Chelated Magnesium And Improved Bioavailability
Magnesium is (Online Prescriptions Without Prescription) an critical dietary element that is used in over 300 biochemical actions in the body. A deficiency of magnesium may lead to disorientation, reduced appetite, muscle twitches and contractions, irregular heartbeat, and even seizures. Sorry to say, similar to many minerals, it is not easily taken up by the body. This is particularly the case of the mineral salt forms, which are commonly used to supplement so-called “enriched” foods and frequently sold as individual supplements. Also, the ionic form of minerals can interfere with the absorption of other minerals such as phosphorus and iron whereas chelated minerals do not.
Chelated magnesium is a nutritional supplement used to preclude or remedy a magnesium inadequacy in the diet, and can also be used as a laxative. Also known as magnesium amio acid chelate, it is a more bio-available form of the mineral than the conventional mineral salt forms. That is, it is made to be more easily taken up, and better used by the body’s systems.

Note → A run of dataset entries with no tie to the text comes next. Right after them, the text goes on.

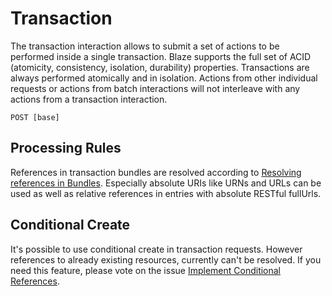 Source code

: # Transaction

The transaction interaction allows to submit a set of actions to be performed inside a single transaction. Blaze supports the full set of ACID (atomicity, consistency, isolation, durability) properties. Transactions are always performed atomically and in isolation. Actions from other individual requests or actions from batch interactions will not interleave with any actions from a transaction interaction.

```
POST [base]
```

## Processing Rules 

References in transaction bundles are resolved according to [Resolving references in Bundles][1]. Especially absolute URIs like URNs and URLs can be used as well as relative references in entries with absolute RESTful fullUrls.

## Conditional Create

It's possible to use conditional create in transaction requests. However references to already existing resources, currently can't be resolved. If you need this feature, please vote on the issue [Implement Conditional References](https://github.com/samply/blaze/issues/433).

[1]: <https://hl7.org/fhir/bundle.html#references>
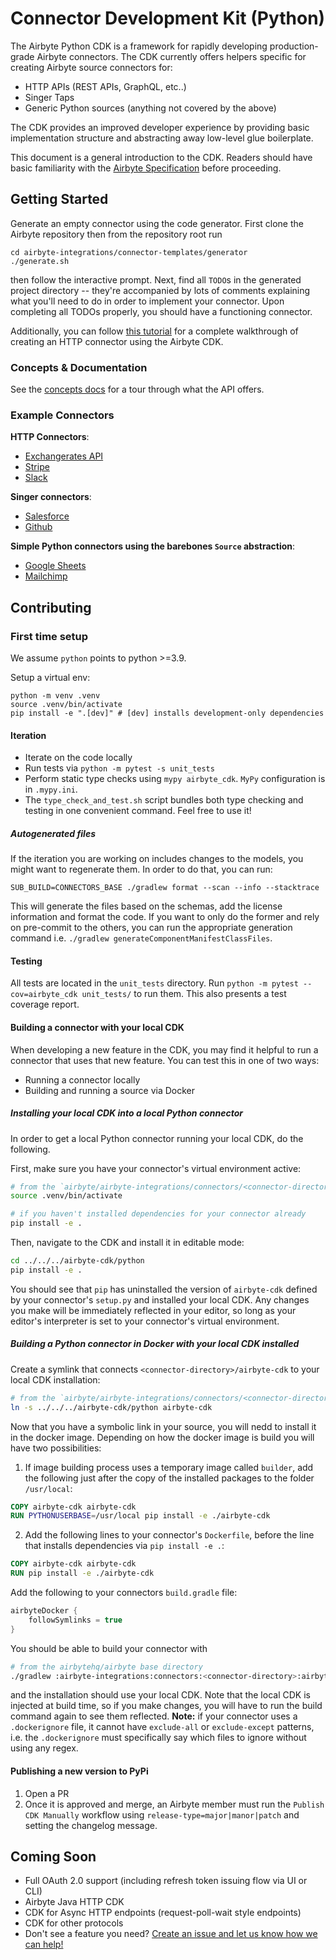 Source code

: # Connector Development Kit \(Python\)

The Airbyte Python CDK is a framework for rapidly developing production-grade Airbyte connectors. The CDK currently offers helpers specific for creating Airbyte source connectors for:

* HTTP APIs \(REST APIs, GraphQL, etc..\)
* Singer Taps
* Generic Python sources \(anything not covered by the above\)

The CDK provides an improved developer experience by providing basic implementation structure and abstracting away low-level glue boilerplate.

This document is a general introduction to the CDK. Readers should have basic familiarity with the [Airbyte Specification](https://docs.airbyte.com/understanding-airbyte/airbyte-protocol/) before proceeding.

## Getting Started

Generate an empty connector using the code generator. First clone the Airbyte repository then from the repository root run

```text
cd airbyte-integrations/connector-templates/generator
./generate.sh
```

then follow the interactive prompt. Next, find all `TODO`s in the generated project directory -- they're accompanied by lots of comments explaining what you'll need to do in order to implement your connector. Upon completing all TODOs properly, you should have a functioning connector.

Additionally, you can follow [this tutorial](https://docs.airbyte.com/connector-development/tutorials/cdk-tutorial-python-http) for a complete walkthrough of creating an HTTP connector using the Airbyte CDK.

### Concepts & Documentation

See the [concepts docs](docs/concepts/) for a tour through what the API offers.

### Example Connectors

**HTTP Connectors**:

* [Exchangerates API](https://github.com/airbytehq/airbyte/blob/master/airbyte-integrations/connectors/source-exchange-rates/source_exchange_rates/source.py)
* [Stripe](https://github.com/airbytehq/airbyte/blob/master/airbyte-integrations/connectors/source-stripe/source_stripe/source.py)
* [Slack](https://github.com/airbytehq/airbyte/blob/master/airbyte-integrations/connectors/source-slack/source_slack/source.py)

**Singer connectors**:

* [Salesforce](https://github.com/airbytehq/airbyte/blob/master/airbyte-integrations/connectors/source-salesforce-singer/source_salesforce_singer/source.py)
* [Github](https://github.com/airbytehq/airbyte/blob/master/airbyte-integrations/connectors/source-github-singer/source_github_singer/source.py)

**Simple Python connectors using the barebones `Source` abstraction**:

* [Google Sheets](https://github.com/airbytehq/airbyte/blob/master/airbyte-integrations/connectors/source-google-sheets/google_sheets_source/google_sheets_source.py)
* [Mailchimp](https://github.com/airbytehq/airbyte/blob/master/airbyte-integrations/connectors/source-mailchimp/source_mailchimp/source.py)

## Contributing

### First time setup

We assume `python` points to python &gt;=3.9.

Setup a virtual env:

```text
python -m venv .venv
source .venv/bin/activate
pip install -e ".[dev]" # [dev] installs development-only dependencies
```

#### Iteration

* Iterate on the code locally
* Run tests via `python -m pytest -s unit_tests`
* Perform static type checks using `mypy airbyte_cdk`. `MyPy` configuration is in `.mypy.ini`.
* The `type_check_and_test.sh` script bundles both type checking and testing in one convenient command. Feel free to use it!

##### Autogenerated files
If the iteration you are working on includes changes to the models, you might want to regenerate them. In order to do that, you can run:
```commandline
SUB_BUILD=CONNECTORS_BASE ./gradlew format --scan --info --stacktrace
```
This will generate the files based on the schemas, add the license information and format the code. If you want to only do the former and rely on
pre-commit to the others, you can run the appropriate generation command i.e. `./gradlew generateComponentManifestClassFiles`.

#### Testing

All tests are located in the `unit_tests` directory. Run `python -m pytest --cov=airbyte_cdk unit_tests/` to run them. This also presents a test coverage report.

#### Building a connector with your local CDK

When developing a new feature in the CDK, you may find it helpful to run a connector that uses that new feature. You can test this in one of two ways:
* Running a connector locally
* Building and running a source via Docker

##### Installing your local CDK into a local Python connector

In order to get a local Python connector running your local CDK, do the following.

First, make sure you have your connector's virtual environment active:
```bash
# from the `airbyte/airbyte-integrations/connectors/<connector-directory>` directory
source .venv/bin/activate

# if you haven't installed dependencies for your connector already
pip install -e .
```

Then, navigate to the CDK and install it in editable mode:
```bash
cd ../../../airbyte-cdk/python
pip install -e .
```

You should see that `pip` has uninstalled the version of `airbyte-cdk` defined by your connector's `setup.py` and installed your local CDK. Any changes you make will be immediately reflected in your editor, so long as your editor's interpreter is set to your connector's virtual environment.

##### Building a Python connector in Docker with your local CDK installed

Create a symlink that connects `<connector-directory>/airbyte-cdk` to your local CDK installation:
```bash
# from the `airbyte/airbyte-integrations/connectors/<connector-directory>` directory
ln -s ../../../airbyte-cdk/python airbyte-cdk
```

Now that you have a symbolic link in your source, you will nedd to install it in the docker image. Depending on how the docker image is build you will have two possibilities:
1. If image building process uses a temporary image called `builder`, add the following just after the copy of the installed packages to the folder `/usr/local`: 
```Dockerfile
COPY airbyte-cdk airbyte-cdk
RUN PYTHONUSERBASE=/usr/local pip install -e ./airbyte-cdk
```
2. Add the following lines to your connector's `Dockerfile`, before the line that installs dependencies via `pip install -e .`:
```Dockerfile
COPY airbyte-cdk airbyte-cdk
RUN pip install -e ./airbyte-cdk
```

Add the following to your connectors `build.gradle` file:
```java
airbyteDocker {
    followSymlinks = true
}
```

You should be able to build your connector with
```bash
# from the airbytehq/airbyte base directory
./gradlew :airbyte-integrations:connectors:<connector-directory>:airbyteDocker
```
and the installation should use your local CDK. Note that the local CDK is injected at build time, so if you make changes, you will have to run the build command again to see them reflected.
**Note:** if your connector uses a `.dockerignore` file, it cannot have `exclude-all` or `exclude-except` patterns, i.e. the `.dockerignore` must specifically say which files to ignore without using any regex. 
#### Publishing a new version to PyPi

1. Open a PR
2. Once it is approved and merge, an Airbyte member must run the `Publish CDK Manually` workflow using `release-type=major|manor|patch` and setting the changelog message.

## Coming Soon

* Full OAuth 2.0 support \(including refresh token issuing flow via UI or CLI\) 
* Airbyte Java HTTP CDK
* CDK for Async HTTP endpoints \(request-poll-wait style endpoints\)
* CDK for other protocols
* Don't see a feature you need? [Create an issue and let us know how we can help!](https://github.com/airbytehq/airbyte/issues/new?assignees=&labels=type%2Fenhancement&template=feature-request.md&title=)
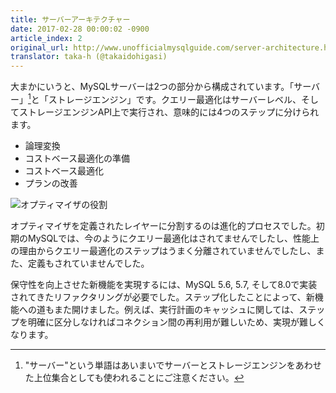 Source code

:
 ```yaml
---
title: サーバーアーキテクチャー
date: 2017-02-28 00:00:02 -0900
article_index: 2
original_url: http://www.unofficialmysqlguide.com/server-architecture.html
translator: taka-h (@takaidohigasi)
---
```


大まかにいうと、MySQLサーバーは2つの部分から構成されています。「サーバー」[^1]と「ストレージエンジン」です。クエリー最適化はサーバーレベル、そしてストレージエンジンAPI上で実行され、意味的には4つのステップに分けられます。

* 論理変換
* コストベース最適化の準備
* コストベース最適化
* プランの改善

![オプティマイザの役割](http://www.unofficialmysqlguide.com/_images/server-architecture.png)

オプティマイザを定義されたレイヤーに分割するのは進化的プロセスでした。初期のMySQLでは、今のようにクエリー最適化はされてませんでしたし、性能上の理由からクエリー最適化のステップはうまく分離されていませんでしたし、また、定義もされていませんでした。

保守性を向上させた新機能を実現するには、MySQL 5.6, 5.7, そして8.0で実装されてきたリファクタリングが必要でした。ステップ化したことによって、新機能への道もまた開けました。例えば、実行計画のキャッシュに関しては、ステップを明確に区分しなければコネクション間の再利用が難しいため、実現が難しくなります。

[^1]: "サーバー"という単語はあいまいでサーバーとストレージエンジンをあわせた上位集合としても使われることにご注意ください。
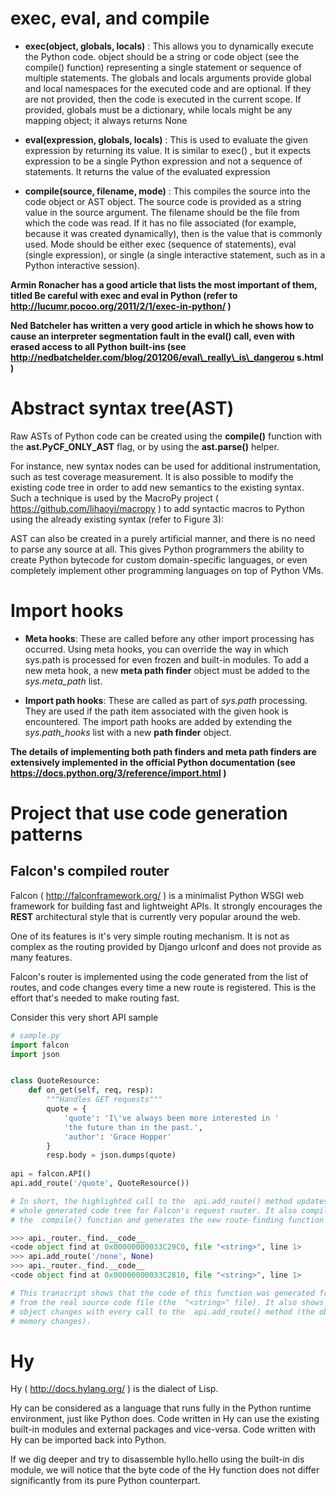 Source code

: # exec, eval, and compile

  * **exec(object, globals, locals)** : This allows you to dynamically execute
    the Python code.  object should be a string or code object (see
    the  compile() function) representing a single statement or sequence of multiple
    statements. The  globals and  locals arguments provide global and local
    namespaces for the executed code and are optional. If they are not provided, then
    the code is executed in the current scope. If provided,  globals must be a
    dictionary, while  locals might be any mapping object; it always returns  None
  * **eval(expression, globals, locals)** : This is used to evaluate the given
    expression by returning its value. It is similar to  exec() , but it
    expects  expression to be a single Python expression and not a sequence of
    statements. It returns the value of the evaluated expression
    
  * **compile(source, filename, mode)** : This compiles the source into the code
    object or AST object. The source code is provided as a string value in the  source
    argument. The filename should be the file from which the code was read. If it has
    no file associated (for example, because it was created dynamically),
    then  <string> is the value that is commonly used. Mode should be
    either  exec (sequence of statements),  eval (single expression), or  single (a
    single interactive statement, such as in a Python interactive session).
    
**Armin Ronacher has a good article that lists the most important of them, titled Be careful with exec and eval in Python (refer
   to  http://lucumr.pocoo.org/2011/2/1/exec-in-python/ )**

**Ned Batcheler has written a very good article in which he shows how to cause an interpreter segmentation fault
  in the  eval() call, even with erased access to all Python built-ins
  (see http://nedbatchelder.com/blog/201206/eval\_really\_is\_dangerou
  s.html )**
  
# Abstract syntax tree(AST)

Raw ASTs of Python code can be
created using the  **compile()** function with the  **ast.PyCF_ONLY_AST** flag, or by using
the  **ast.parse()** helper.

For instance, new syntax nodes can be used for additional instrumentation,
such as test coverage measurement. It is also possible to modify the existing code tree in
order to add new semantics to the existing syntax. Such a technique is used by the MacroPy
project ( https://github.com/lihaoyi/macropy ) to add syntactic macros to Python using
the already existing syntax (refer to Figure 3):


AST can also be created in a purely artificial manner, and there is no need to parse any
source at all. This gives Python programmers the ability to create Python bytecode for
custom domain-specific languages, or even completely implement other programming
languages on top of Python VMs.

# Import hooks

  * **Meta hooks**: These are called before any other  import processing has occurred.
    Using meta hooks, you can override the way in which  sys.path is processed for
    even frozen and built-in modules. To add a new meta hook, a new **meta path finder** 
    object must be added to the  _sys.meta_path_ list.
 
  * **Import path hooks**: These are called as part of  _sys.path_ processing. They are
    used if the path item associated with the given hook is encountered. The import
    path hooks are added by extending the  _sys.path_hooks_ list with a new **path finder** object.

**The details of implementing both path finders and meta path finders are extensively implemented in the official Python documentation (see  https://docs.python.org/3/reference/import.html )**

# Project that use code generation patterns

## Falcon's compiled router

Falcon ( http://falconframework.org/ ) is a minimalist Python WSGI web framework for
building fast and lightweight APIs. It strongly encourages the **REST** architectural style that
is currently very popular around the web. 

One of its features is it's very simple routing mechanism. It is not as complex as the routing
provided by Django  urlconf and does not provide as many features. 

Falcon's router
is implemented using the code generated from the list of routes, and code changes every
time a new route is registered. This is the effort that's needed to make routing fast.

Consider this very short API sample

``` Python
# sample.py
import falcon
import json


class QuoteResource:
    def on_get(self, req, resp):
        """Handles GET requests"""
        quote = {
            'quote': 'I\'ve always been more interested in '
            'the future than in the past.',
            'author': 'Grace Hopper'
        }
        resp.body = json.dumps(quote)
        
api = falcon.API()
api.add_route('/quote', QuoteResource())

# In short, the highlighted call to the  api.add_route() method updates dynamically the
# whole generated code tree for Falcon's request router. It also compiles it using
# the  compile() function and generates the new route-finding function using  eval() . 

>>> api._router._find.__code__
<code object find at 0x00000000033C29C0, file "<string>", line 1>
>>> api.add_route('/none', None)
>>> api._router._find.__code__
<code object find at 0x00000000033C2810, file "<string>", line 1>

# This transcript shows that the code of this function was generated from the string and not
# from the real source code file (the  "<string>" file). It also shows that the actual code
# object changes with every call to the  api.add_route() method (the object's address in
# memory changes).
```

# Hy

Hy ( http://docs.hylang.org/ ) is the dialect of Lisp. 

Hy can be considered as a language that runs
fully in the Python runtime environment, just like Python does. Code written in Hy can use
the existing built-in modules and external packages and vice-versa. Code written with Hy
can be imported back into Python.

If we dig deeper and try to disassemble  hyllo.hello using the built-in  dis module, we
will notice that the byte code of the Hy function does not differ significantly from its pure
Python counterpart.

It’s All About Bioavailability
Bioavailability refers to the portion of a material – whether consumed as food, medication, or as a separate tablet – that is absorbed by the body and therefore accessible for biological action in the cells and tissues. Chelation increases bioavailability by chemically bonding it with amino acids (the building blocks of proteins). This is like the chelating process seen in the natural world, and enables the human body to identify the mineral as “food” rather than an indigestible “rock.” The result is considerably increased assimilation.
Minimizing Side Effects
Magnesium chelates are obtainable in a variety of variants and combinations, including alpha-ketogluconate, aspartate, glycinate, lysinate, orotate, taurate and a few others. Magnesium glycinate appears to be the best-absorbed type, permitting optimal dosing without digestive problems. It generally avoids the gastro-intestinal suffering and loose stools that other forms of the mineral can cause. Taking lower doses of magnesium glycinate is actually superior to using increased doses in other types.
The familiar (and less expensive) mineral salt forms of magnesium typically show inefficient absorption rates and are not comfortably taken by many people, causing numerous digestive symptoms. They are normally less useful as a dietary supplement. Magnesium chelate, with its better bioavailability and minimal digestive side effects is thus the more desirable form for efficient, problem-free supplementation.